Training has been done by driving the car:
- In the Center lane
- Recovering from Left & Right sides of the road
- Clockwise and Anticlockwise driving on the track
- Driving the car on a different track
- Capturing more data on turns
For details about how I created the training data, see the next section.
The strategy while designing the model was to create a complex enough model that can learn the behavior of our training data and drive the car autonomously on the simulator.
Decided to use a convolution neural network model similar to the Nvidia's architecture. I thought this model might be appropriate because it's also based on similar problem and it actually worked pretty well.
First step was to build a training data. For this, I used the simulator provided by Udacity. I captured 90000+ images(center+left+right camera). The simulator creates a log file which includes left, center, right camera image, steering angle, speed etc.
I decided to use all the images as my training features and steering angle as the output. This lead the model to solve a regression problem for predicting the steering angle.
Used the training data to train my CNN.
The final step was to run the simulator to see how well the car was driving around track one. There were a few spots where the vehicle fell off the track and in water. To improve the driving behavior in these cases, I trained a bit extra on turns and added the dropout layer. This gave pretty good results(as per my expectation after 7th try). ๐
At the end of the process, the vehicle is able to drive autonomously around the track without leaving the road.
The final model architecture consisted of a convolution neural network with the following layers and layer sizes:
Layer | Description |
---|---|
Input | 160x320x3 RGB image |
Cropping2D | Cropping layer to crop the images |
Lambda Layer | Normalization of pixel values using Lambda layer |
Convolution2D | 24 filters of 5x 5 dimension, 2x2 stride values with activation function as ReLu |
Convolution2D | 36 filters of 5x 5 dimension, 2x2 stride values with activation function as ReLu |
Convolution2D | 48 filters of 5x 5 dimension, 2x2 stride values with activation function as ReLu |
Convolution2D | 64 filters of 3x3 dimension with default stride val and ReLu activation |
Convolution2D | 88 filters of 3x3 dimension with default stride val and ReLu activation |
MaxPooling2D | MaxPooling layer to reduce the dimension i.e, over-fitting and increase depth of Network |
Flatten | The final outputs from the above mentioned network is flattened to make a 1D matrix. |
Dense | Fully connected layer 320 output nodes |
Dropout | This helps to reduce probability of overfitting. Reduced 50% of nodes. |
Dense | Fully connected layer with 100 output nodes |
Dense | Fully connected layer with 50 output nodes |
Dense | Fully connected layer with 1 output node i.e, final steering angle. ๐ |
To capture good driving behavior, I first recorded two laps on track one using center lane driving. Here is an example image of center lane driving:
I then recorded the vehicle recovering from the left side and right sides of the road back to center so that the vehicle would learn to come back to the track:
Then I repeated this process on track two in order to get more data points.

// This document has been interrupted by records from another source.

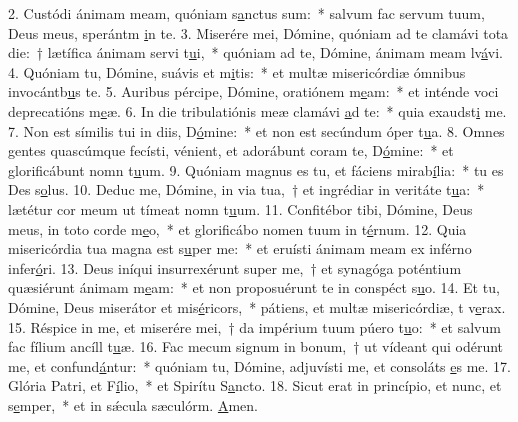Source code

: 2. Custódi ánimam meam, quóniam s\uline{a}nctus sum:~* salvum fac servum tuum, Deus meus, sperántm \uline{i}n te.
3. Miserére mei, Dómine, quóniam ad te clamávi tota die:~† lætífica ánimam servi t\uline{u}i,~* quóniam ad te, Dómine, ánimam meam lv\uline{á}vi.
4. Quóniam tu, Dómine, suávis et m\uline{i}tis:~* et multæ misericórdiæ ómnibus invocántb\uline{u}s te.
5. Auribus pércipe, Dómine, oratiónem m\uline{e}am:~* et inténde voci deprecatións m\uline{e}æ.
6. In die tribulatiónis meæ clamávi \uline{a}d te:~* quia exaudst\uline{i} me.
7. Non est símilis tui in diis, D\uline{ó}mine:~* et non est secúndum óper t\uline{u}a.
8. Omnes gentes quascúmque fecísti, vénient, et adorábunt coram te, D\uline{ó}mine:~* et glorificábunt nomn t\uline{u}um.
9. Quóniam magnus es tu, et fáciens mirab\uline{í}lia:~* tu es Des s\uline{o}lus.
10. Deduc me, Dómine, in via tua,~† et ingrédiar in veritáte t\uline{u}a:~* lætétur cor meum ut tímeat nomn t\uline{u}um.
11. Confitébor tibi, Dómine, Deus meus, in toto corde m\uline{e}o,~* et glorificábo nomen tuum in t\uline{é}rnum.
12. Quia misericórdia tua magna est s\uline{u}per me:~* et eruísti ánimam meam ex inférno infer\uline{ó}ri.
13. Deus iníqui insurrexérunt super me,~† et synagóga poténtium quæsiérunt ánimam m\uline{e}am:~* et non proposuérunt te in conspéct s\uline{u}o.
14. Et tu, Dómine, Deus miserátor et mis\uline{é}ricors,~* pátiens, et multæ misericórdiæ, t v\uline{e}rax.
15. Réspice in me, et miserére mei,~† da impérium tuum púero t\uline{u}o:~* et salvum fac fílium ancíll t\uline{u}æ.
16. Fac mecum signum in bonum,~† ut vídeant qui odérunt me, et confund\uline{á}ntur:~* quóniam tu, Dómine, adjuvísti me, et consoláts \uline{e}s me.
17. Glória Patri, et F\uline{í}lio,~* et Spirítu S\uline{a}ncto.
18. Sicut erat in princípio, et nunc, et s\uline{e}mper,~* et in sǽcula sæculórm. \uline{A}men.

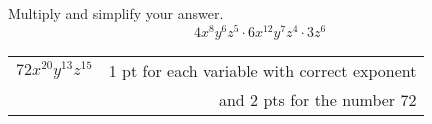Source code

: 
{
	Multiply and simplify your answer. 
	$$4x^8 y^6 z^5 \cdot 6x^{12} y^{7} z^4\cdot 3z^6$$
}
{
	\begin{tabular}{l r}
	$72 x^{20} y^{13}z^{15}$ & 1 pt for each variable with correct exponent\\ & and 2 pts for the number 72
	\end{tabular}
}
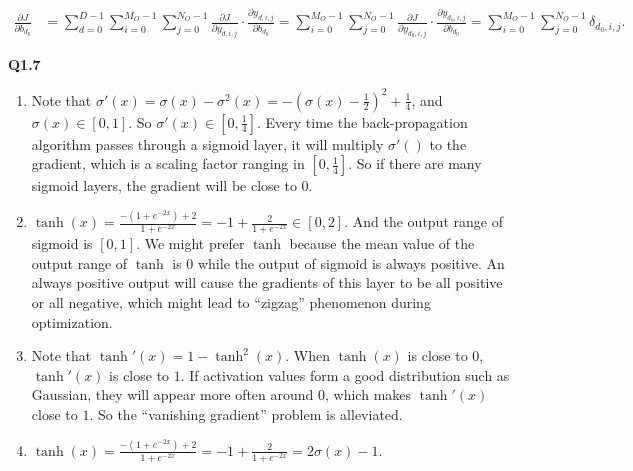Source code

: \documentclass[
  course = {{16-720B Computer Vision}},
  quartile = {{1}},
  assignment = 3-Neural\ Networks\ for\ Recognition,
  name = {{Kangle Deng}},
  email = {{kangled@andrew.cmu.edu}},
  firstexercise = 1
]{aga-homework}
\begin{document}
\begin{equation*}
    \begin{aligned}
        \frac{\partial J}{\partial b_{d_0}} & = \sum \limits_{d=0}^{D-1} \sum \limits_{i=0}^{M_O-1} \sum \limits_{j=0}^{N_O-1} \frac{\partial J}{\partial y_{d,i,j}} \cdot \frac{\partial y_{d,i,j}}{\partial b_{d_0}} = \sum \limits_{i=0}^{M_O-1} \sum \limits_{j=0}^{N_O-1} \frac{\partial J}{\partial y_{d_0,i,j}} \cdot \frac{\partial y_{d_0,i,j}}{\partial b_{d_0}} = \sum \limits_{i=0}^{M_O-1} \sum \limits_{j=0}^{N_O-1} \delta_{d_0,i,j}.
    \end{aligned}
\end{equation*}

\noindent \textbf{Q1.7}

\begin{enumerate}
    \item Note that $\sigma'(x) = \sigma(x) - \sigma^2(x) = -(\sigma(x)-\frac{1}{2})^2+\frac{1}{4}$, and $\sigma(x) \in [0, 1]$. So $\sigma'(x) \in [0, \frac{1}{4}]$. Every time the back-propagation algorithm passes through a sigmoid layer, it will multiply $\sigma'()$ to the gradient, which is a scaling factor ranging in $[0,\frac{1}{4}]$. %
    So if there are many sigmoid layers, the gradient will be close to $0$.
    \item $\tanh{(x)} = \frac{-(1+e^{-2x})+2}{1+e^{-2x}} = -1 + \frac{2}{1+e^{-2x}} \in [0, 2]$. And the output range of sigmoid is $[0,1]$. We might prefer $\tanh$ because the mean value of the output range of $\tanh$ is 0 while the output of sigmoid is always positive. An always positive output will cause the gradients of this layer to be all positive or all negative, which might lead to ``zigzag'' phenomenon during optimization.
    \item Note that $\tanh'(x) = 1 - \tanh^2(x)$. When $\tanh(x)$ is close to $0$, $\tanh'(x)$ is close to $1$. If activation values form a good distribution such as Gaussian, they will appear more often around $0$, which makes $\tanh'(x)$ close to $1$. So the ``vanishing gradient'' problem is alleviated.
    \item $\tanh(x) = \frac{-(1+e^{-2x})+2}{1+e^{-2x}} = -1 + \frac{2}{1+e^{-2x}} = 2\sigma(x) - 1$.
\end{enumerate}
\end{document}
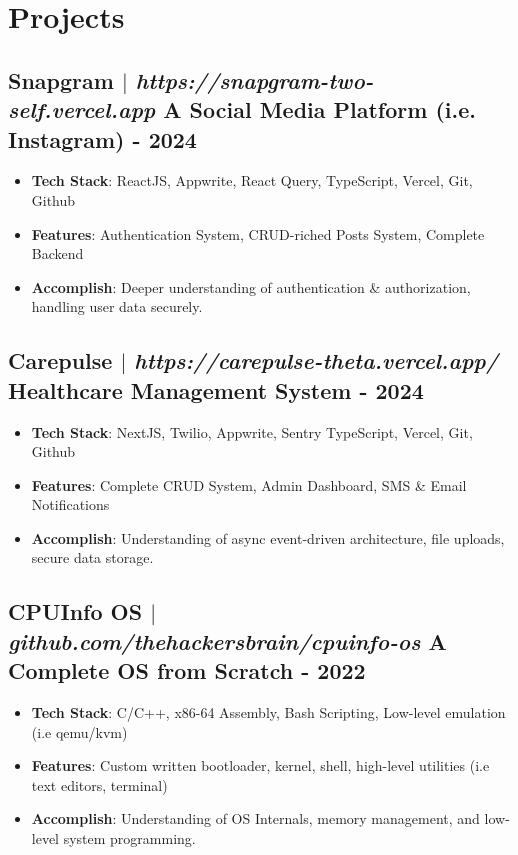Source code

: \documentclass[11pt]{article}
\begin{document}
\section{Projects}
\subsection{Snapgram $|$ \normalfont\textit{https://snapgram-two-self.vercel.app} \hfill A Social Media Platform (i.e. Instagram) - \textbf{2024}}
\vspace{3pt}
\begin{itemize}
  \item \textbf{Tech Stack}: ReactJS, Appwrite, React Query, TypeScript, Vercel, Git, Github
  \item \textbf{Features}: Authentication System, CRUD-riched Posts System, Complete Backend
  \item \textbf{Accomplish}: Deeper understanding of authentication \& authorization, handling user data securely.
\end{itemize}

\subsection{Carepulse $|$ \normalfont\textit{https://carepulse-theta.vercel.app/} \hfill Healthcare Management System - \textbf{2024}}
\vspace{3pt}
\begin{itemize}
  \item \textbf{Tech Stack}: NextJS, Twilio, Appwrite, Sentry TypeScript, Vercel, Git, Github
  \item \textbf{Features}: Complete CRUD System, Admin Dashboard, SMS \& Email Notifications
  \item \textbf{Accomplish}: Understanding of async event-driven architecture, file uploads, secure data storage.
\end{itemize}

\subsection{CPUInfo OS $|$ \normalfont\textit{github.com/thehackersbrain/cpuinfo-os} \hfill A Complete OS from Scratch - \textbf{2022}}
\vspace{3pt}
\begin{itemize}
  \item \textbf{Tech Stack}: C/C++, x86-64 Assembly, Bash Scripting, Low-level emulation (i.e qemu/kvm)
  \item \textbf{Features}: Custom written bootloader, kernel, shell, high-level utilities (i.e text editors, terminal)
  \item \textbf{Accomplish}: Understanding of OS Internals, memory management, and low-level system programming.
\end{itemize}
\end{document}
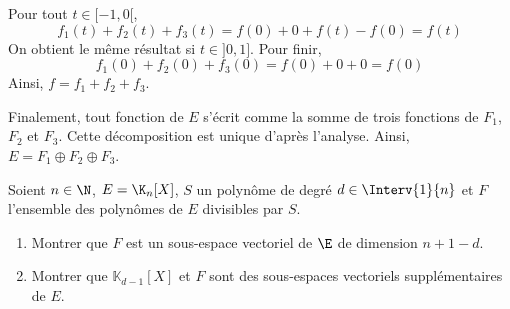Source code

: \documentclass[a4paper,10pt]{report}
\begin{document}
\medskip

\noindent Pour tout $t \in [-1,0[$,
$$ f_1(t)+f_2(t)+f_3(t) = f(0) + 0 + f(t)-f(0) = f(t)$$
On obtient le même résultat si $t \in ]0,1]$. Pour finir,
$$ f_1(0)+f_2(0)+f_3(0) = f(0) + 0 + 0 = f(0)$$
Ainsi, $f=f_1+f_2+f_3$.

\medskip

\noindent Finalement, tout fonction de $E$ s'écrit comme la somme de trois fonctions de $F_1$, $F_2$ et $F_3$. Cette décomposition est unique d'après l'analyse. Ainsi, $E = F_1 \oplus F_2 \oplus F_3$.

\medskip

\begin{Exercice}{} Soient $n\in\N$, $E=\K_n[X]$, $S$ un polynôme de degré $d \in \Interv{1}{n}$ et $F$ l'ensemble des polynômes de $E$ divisibles par $S$.
\begin{enumerate}
	\item Montrer que $F$ est un sous-espace vectoriel de $\E$ de dimension $n+1-d$.
	\item Montrer que $\mathbb{K}_{d-1}[X]$  et $F$ sont des sous-espaces vectoriels supplémentaires de $E$.
\end{enumerate} 
\end{Exercice}
\end{document}
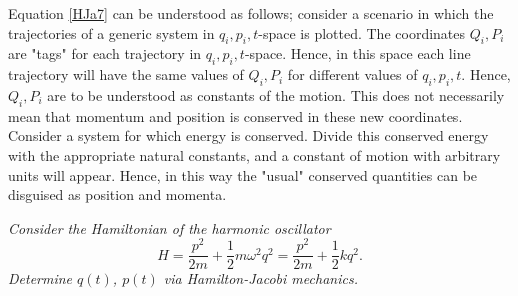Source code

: Equation \eqref{HJa7} can be understood as follows; consider a scenario in which the trajectories of a generic system in $q_i,p_i,t$-space is plotted. The coordinates $Q_i,P_i$ are "tags" for each trajectory in $q_i,p_i,t$-space. Hence, in this space each line trajectory will have the same values of $Q_i,P_i$ for different values of $q_i,p_i,t$. Hence, $Q_i,P_i$ are to be understood as constants of the motion. This does not necessarily mean that momentum and position is conserved in these new coordinates. Consider a system for which energy is conserved. Divide this conserved energy with the appropriate natural constants, and a constant of motion with arbitrary units will appear. Hence, in this way the "usual" conserved quantities can be disguised as position and momenta.
\begin{example}
	\emph{Consider the Hamiltonian of the harmonic oscillator}
	\begin{equation}
		H=\frac{p^2}{2m}+\frac{1}{2}m\omega^2q^2=\frac{p^2}{2m}+\frac{1}{2}kq^2.
	\end{equation} 
	\emph{Determine $q(t)$, $p(t)$ via Hamilton-Jacobi mechanics.}\newline
	

\end{example}
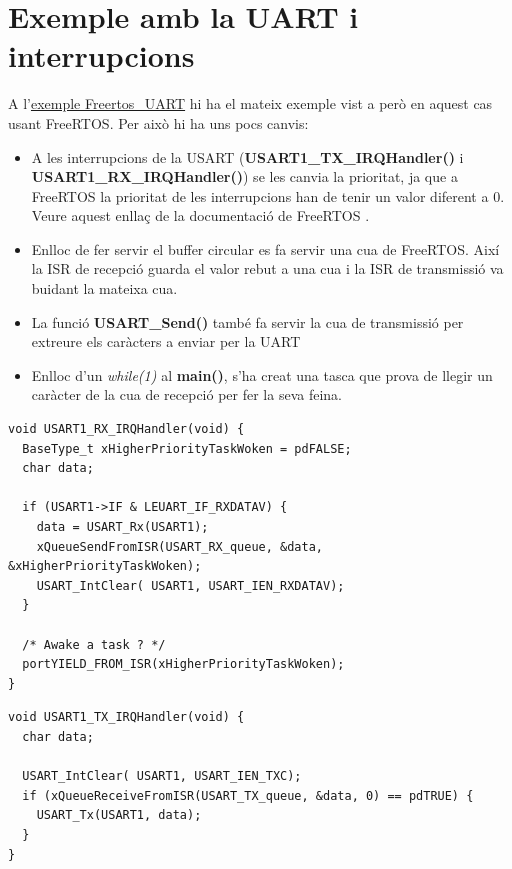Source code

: \chapter{Exemple amb la UART i interrupcions}
A l’\href{https://github.com/mariusmm/cursembedded/tree/master/Simplicity/FreeRTOS_UART}{exemple Freertos\_UART} hi ha el mateix exemple vist a  però en aquest cas usant FreeRTOS. Per això hi ha uns pocs canvis:
\begin{itemize}
 \item A les interrupcions de la USART ({\bf USART1\_TX\_IRQHandler()} i {\bf USART1\_RX\_IRQHandler()}) se les canvia la prioritat, ja que a FreeRTOS la prioritat de les interrupcions han de tenir un valor diferent a 0. Veure aquest enllaç de la documentació de FreeRTOS \cite{FreeRTOSIRQ}.
 \item Enlloc de fer servir el \gls{buffer circular} es fa servir una cua de FreeRTOS. Així la \gls{ISR} de recepció guarda el valor rebut a una cua i la \gls{ISR} de transmissió va buidant la mateixa cua.
 \item La funció {\bf USART\_Send()} també fa servir la cua de transmissió per extreure els caràcters a enviar per la UART
 \item Enlloc d’un {\em while(1)} al {\bf main()}, s'ha creat una tasca que prova de llegir un caràcter de la cua de recepció per fer la seva feina.
\end{itemize}

 \begin{lstlisting}[style=customc,caption={ISR de RX de la UART amb FreeRTOS}]
void USART1_RX_IRQHandler(void) {
  BaseType_t xHigherPriorityTaskWoken = pdFALSE;
  char data;

  if (USART1->IF & LEUART_IF_RXDATAV) {
    data = USART_Rx(USART1);
    xQueueSendFromISR(USART_RX_queue, &data, &xHigherPriorityTaskWoken);
    USART_IntClear( USART1, USART_IEN_RXDATAV);
  }

  /* Awake a task ? */
  portYIELD_FROM_ISR(xHigherPriorityTaskWoken);
}
\end{lstlisting}

\begin{lstlisting}[style=customc,caption={ISR de TX de la UART amb FreeRTOS}]
void USART1_TX_IRQHandler(void) {
  char data;

  USART_IntClear( USART1, USART_IEN_TXC);
  if (xQueueReceiveFromISR(USART_TX_queue, &data, 0) == pdTRUE) {
    USART_Tx(USART1, data);
  }
}
\end{lstlisting}

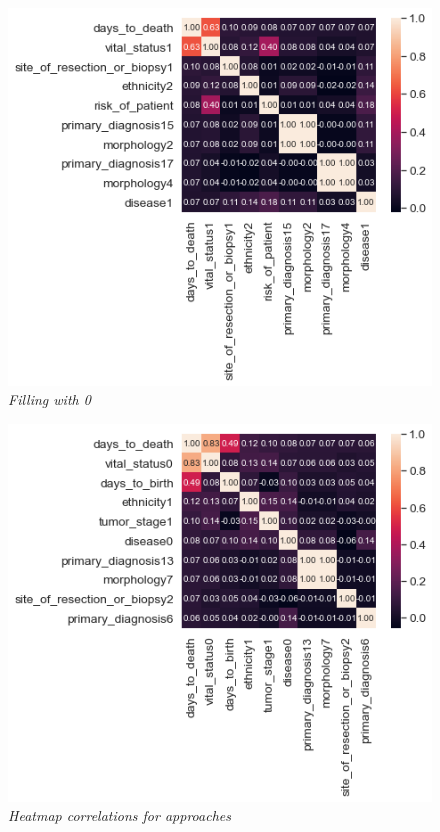 \documentclass[onecolumn]{article}
\begin{document}
\begin{figure}[h]
\caption{\emph{Heatmap correlations for approaches}}
    \centering
    \begin{minipage}{0.4\textwidth}
        \centering
        \includegraphics[width=1.0\textwidth]{sıfır.png} %
        \emph{\small Filling with 0}\par\medskip
    \end{minipage}
    \begin{minipage}{0.4\textwidth}
        \centering
        \includegraphics[width=1.0\textwidth]{90yas.png} %

\end{minipage}
\end{figure}
\end{document}
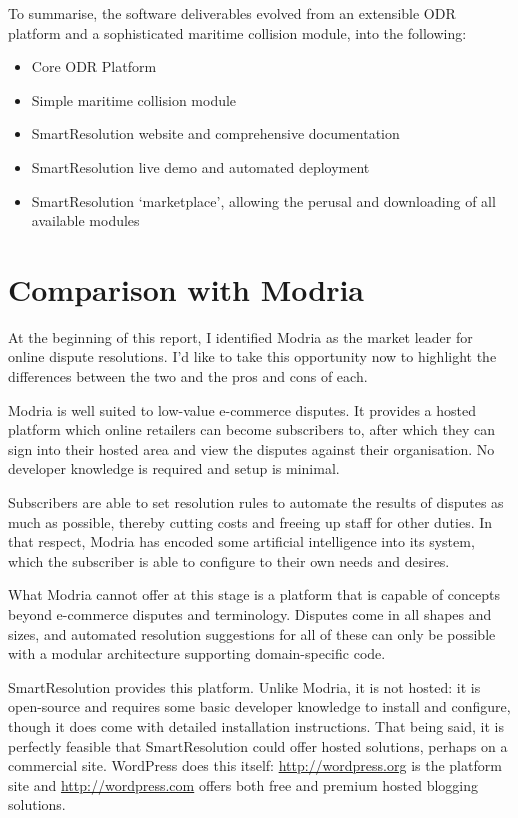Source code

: To summarise, the software deliverables evolved from an extensible ODR platform and a sophisticated maritime collision module, into the following:

\begin{itemize}
\item Core ODR Platform
\item Simple maritime collision module
\item SmartResolution website and comprehensive documentation
\item SmartResolution live demo and automated deployment
\item SmartResolution `marketplace', allowing the perusal and downloading of all available modules
\end{itemize}

\section{Comparison with Modria}

At the beginning of this report, I identified Modria as the market leader for online dispute resolutions. I'd like to take this opportunity now to highlight the differences between the two and the pros and cons of each.

Modria is well suited to low-value e-commerce disputes. It provides a hosted platform which online retailers can become subscribers to, after which they can sign into their hosted area and view the disputes against their organisation. No developer knowledge is required and setup is minimal.

Subscribers are able to set resolution rules to automate the results of disputes as much as possible, thereby cutting costs and freeing up staff for other duties. In that respect, Modria has encoded some artificial intelligence into its system, which the subscriber is able to configure to their own needs and desires.

What Modria cannot offer at this stage is a platform that is capable of concepts beyond e-commerce disputes and terminology. Disputes come in all shapes and sizes, and  automated resolution suggestions for all of these can only be possible with a modular architecture supporting domain-specific code.

SmartResolution provides this platform. Unlike Modria, it is not hosted: it is open-source and requires some basic developer knowledge to install and configure, though it does come with detailed installation instructions. That being said, it is perfectly feasible that SmartResolution could offer hosted solutions, perhaps on a commercial site. WordPress does this itself: \url{http://wordpress.org} is the platform site and \url{http://wordpress.com} offers both free and premium hosted blogging solutions.

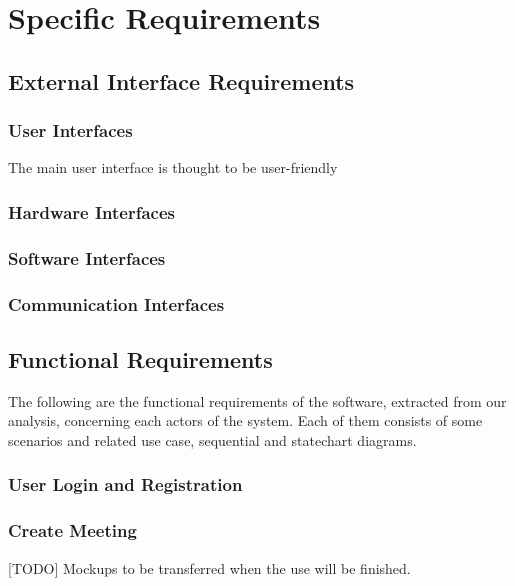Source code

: \chapter{Specific Requirements}
\label{cha:requirements}

\section{External Interface Requirements}
\label{sec:ex_req}

\subsection{User Interfaces}
The main user interface is thought to be user-friendly 
\subsection{Hardware Interfaces}
\subsection{Software Interfaces}
\subsection{Communication Interfaces}

\section{Functional Requirements}
\label{sec:func_req}
The following are the functional requirements of the software, extracted from our analysis, concerning each actors of the system. Each of them consists of some scenarios and related use case, sequential and statechart diagrams.

\subsection*{User Login and Registration}


\subsection*{Create Meeting}


[TODO] Mockups to be transferred when the use will be finished.

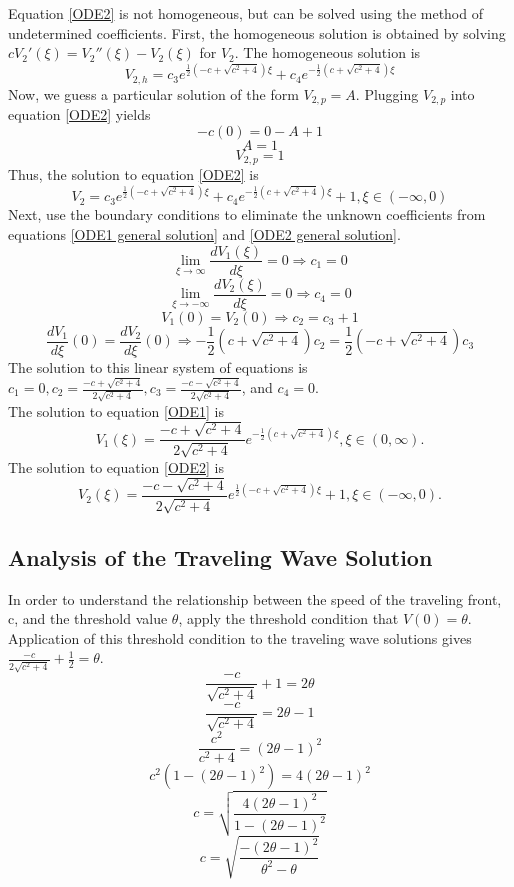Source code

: \documentclass[11pt, oneside]{article}   	%
\begin{document}
Equation \ref{ODE2} is not homogeneous, but can be solved using the method of undetermined coefficients. First, the homogeneous solution is obtained by solving $cV_2'(\xi)=V_2''(\xi)-V_2(\xi)$ for $V_2$. The homogeneous solution is
$$V_{2,h}=c_3 e^{\frac{1}{2}(-c+\sqrt{c^2+4})\xi}+c_4 e^{-\frac{1}{2}(c+\sqrt{c^2+4})\xi}$$
Now, we guess a particular solution of the form $V_{2,p}=A$. Plugging $V_{2,p}$ into equation \ref{ODE2} yields 
$$-c(0)=0-A+1$$
$$A=1$$ 
$$V_{2,p}=1$$
Thus, the solution to equation \ref{ODE2} is 
\begin{equation}
\label{ODE2 general solution}
V_{2}=c_3 e^{\frac{1}{2}(-c+\sqrt{c^2+4})\xi}+c_4 e^{-\frac{1}{2}(c+\sqrt{c^2+4})\xi}+1, \xi \in (-\infty,0)
\end{equation}
Next, use the boundary conditions to eliminate the unknown coefficients from equations \ref{ODE1 general solution} and \ref{ODE2 general solution}. 
$$\lim_{\xi\to\infty} \frac{d V_1(\xi)}{d \xi}=0\Rightarrow c_1=0$$
$$\lim_{\xi\to-\infty} \frac{d V_2(\xi)}{d \xi}=0\Rightarrow c_4=0$$
$$V_1(0)=V_2(0)\Rightarrow c_2=c_3+1$$
$$\frac{d V_1}{d \xi}(0)=\frac{d V_2}{d \xi}(0)\Rightarrow -\frac{1}{2}(c+\sqrt{c^2+4}) c_2= \frac{1}{2}(-c+\sqrt{c^2+4})c_3$$ 
The solution to this linear system of equations is $c_1=0, c_2=\frac{-c+\sqrt{c^2+4}}{2\sqrt{c^2+4}}, c_3=\frac{-c-\sqrt{c^2+4}}{2\sqrt{c^2+4}}$, and $c_4=0$.\\
The solution to equation \ref{ODE1} is 
\begin{equation}
\label{ODE1 solution}
V_1(\xi)=\frac{-c+\sqrt{c^2+4}}{2\sqrt{c^2+4}}e^{-\frac{1}{2}(c+\sqrt{c^2+4})\xi},\xi \in (0,\infty).
\end{equation}
The solution to equation \ref{ODE2} is
\begin{equation}
\label{ODE2 solution}
V_2(\xi)=\frac{-c-\sqrt{c^2+4}}{2\sqrt{c^2+4}}e^{\frac{1}{2}(-c+\sqrt{c^2+4})\xi}+1,\xi \in (-\infty,0).
\end{equation}


\subsection{Analysis of the Traveling Wave Solution}
In order to understand the relationship between the speed of the traveling front, c, and the threshold value $\theta$, apply the threshold condition that $V(0)=\theta$. Application of this threshold condition to the traveling wave solutions gives $\frac{-c}{2\sqrt{c^2+4}}+\frac{1}{2}=\theta$.
$$\frac{-c}{\sqrt{c^2+4}}+1=2\theta$$
$$\frac{-c}{\sqrt{c^2+4}}=2\theta-1$$
$$\frac{c^2}{c^2+4}=(2\theta-1)^2$$
$$c^2(1-(2\theta-1)^2)=4(2\theta-1)^2$$
$$c=\sqrt{\frac{4(2\theta-1)^2}{1-(2\theta-1)^2}}$$
$$c=\sqrt{\frac{-(2\theta-1)^2}{\theta^2-\theta}}$$
\end{document}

To augment the data sat, I also flipped images and angles thinking that this would generalize the model. For example, here is an image that has then been flipped:
After the collection process, I had 91,491 images captured by camera. I then preprocessed augmented the data by flipping images. This created thrice of those data i.e, 274,473 data points.
I finally randomly shuffled the data set and put 20% of the data into a validation set.
I used this training data for training the model. The validation set helped determine if the model was over or under fitting. The ideal number of epochs was 3 as evidenced by viewing the losses. Even with 5 epochs it was fluctuating a bit. So, I reduced it to 3, so that the model's training'll take reasonable amount of tim. I used an adam optimizer so that manually training the learning rate wasn't necessary.